About this exercise =
Among the entries below, copy every line that carries the word "groups".

=== Material to process ===

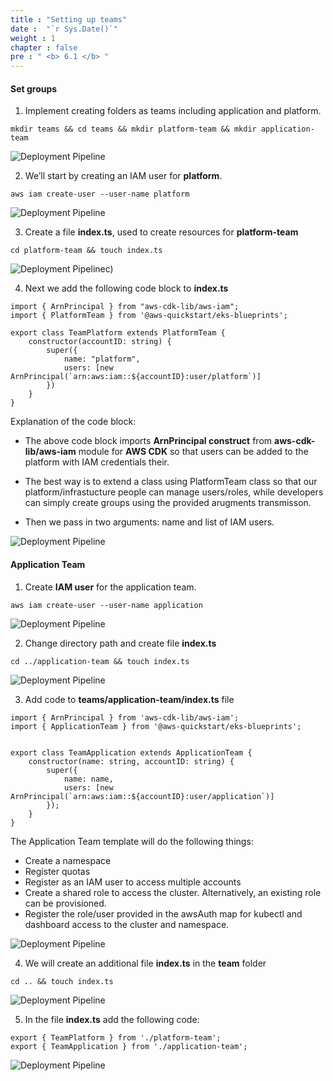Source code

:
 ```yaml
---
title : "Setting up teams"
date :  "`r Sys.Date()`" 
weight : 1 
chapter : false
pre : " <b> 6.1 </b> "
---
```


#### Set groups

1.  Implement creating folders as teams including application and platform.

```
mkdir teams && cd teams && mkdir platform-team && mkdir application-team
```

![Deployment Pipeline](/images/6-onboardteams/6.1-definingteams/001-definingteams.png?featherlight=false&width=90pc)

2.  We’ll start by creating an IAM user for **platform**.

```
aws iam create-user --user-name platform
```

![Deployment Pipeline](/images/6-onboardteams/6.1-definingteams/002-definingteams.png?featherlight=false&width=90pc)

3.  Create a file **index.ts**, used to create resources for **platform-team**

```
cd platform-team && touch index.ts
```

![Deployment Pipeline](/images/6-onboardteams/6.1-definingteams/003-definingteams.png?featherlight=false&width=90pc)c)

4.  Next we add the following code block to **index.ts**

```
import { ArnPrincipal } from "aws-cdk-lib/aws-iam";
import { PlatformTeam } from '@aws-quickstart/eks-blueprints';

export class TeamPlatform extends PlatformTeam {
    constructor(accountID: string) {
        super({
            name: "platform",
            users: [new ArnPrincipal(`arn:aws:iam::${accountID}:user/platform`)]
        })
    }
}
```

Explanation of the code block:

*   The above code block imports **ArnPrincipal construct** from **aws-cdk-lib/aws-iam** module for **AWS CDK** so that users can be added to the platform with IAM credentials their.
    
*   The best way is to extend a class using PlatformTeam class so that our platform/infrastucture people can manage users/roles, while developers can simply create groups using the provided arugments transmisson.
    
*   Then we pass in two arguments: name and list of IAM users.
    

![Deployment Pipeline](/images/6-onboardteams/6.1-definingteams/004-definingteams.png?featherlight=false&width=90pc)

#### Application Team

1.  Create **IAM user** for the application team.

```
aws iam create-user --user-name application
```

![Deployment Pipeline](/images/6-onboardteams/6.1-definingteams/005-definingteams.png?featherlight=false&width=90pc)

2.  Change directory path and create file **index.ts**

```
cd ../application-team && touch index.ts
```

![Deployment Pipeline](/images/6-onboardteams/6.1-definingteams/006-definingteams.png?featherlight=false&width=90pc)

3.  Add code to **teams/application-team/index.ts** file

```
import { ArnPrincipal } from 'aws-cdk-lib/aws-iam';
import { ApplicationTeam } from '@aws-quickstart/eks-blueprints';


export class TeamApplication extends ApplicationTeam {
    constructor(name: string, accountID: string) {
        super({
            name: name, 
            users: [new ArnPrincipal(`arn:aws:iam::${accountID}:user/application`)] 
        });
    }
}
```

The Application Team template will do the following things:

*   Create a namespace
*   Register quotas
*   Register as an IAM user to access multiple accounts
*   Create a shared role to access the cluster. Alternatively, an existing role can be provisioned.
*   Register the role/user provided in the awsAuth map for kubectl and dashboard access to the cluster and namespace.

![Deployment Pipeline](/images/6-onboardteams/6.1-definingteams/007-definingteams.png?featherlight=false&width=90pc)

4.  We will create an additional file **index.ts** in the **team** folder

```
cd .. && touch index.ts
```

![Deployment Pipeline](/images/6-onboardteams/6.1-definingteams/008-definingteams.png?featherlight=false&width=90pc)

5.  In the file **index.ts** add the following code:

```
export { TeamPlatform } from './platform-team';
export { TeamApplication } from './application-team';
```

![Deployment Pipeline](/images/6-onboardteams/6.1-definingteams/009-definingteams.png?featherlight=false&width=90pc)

===

Result for this task =
#### Set groups
*   The best way is to extend a class using PlatformTeam class so that our platform/infrastucture people can manage users/roles, while developers can simply create groups using the provided arugments transmisson.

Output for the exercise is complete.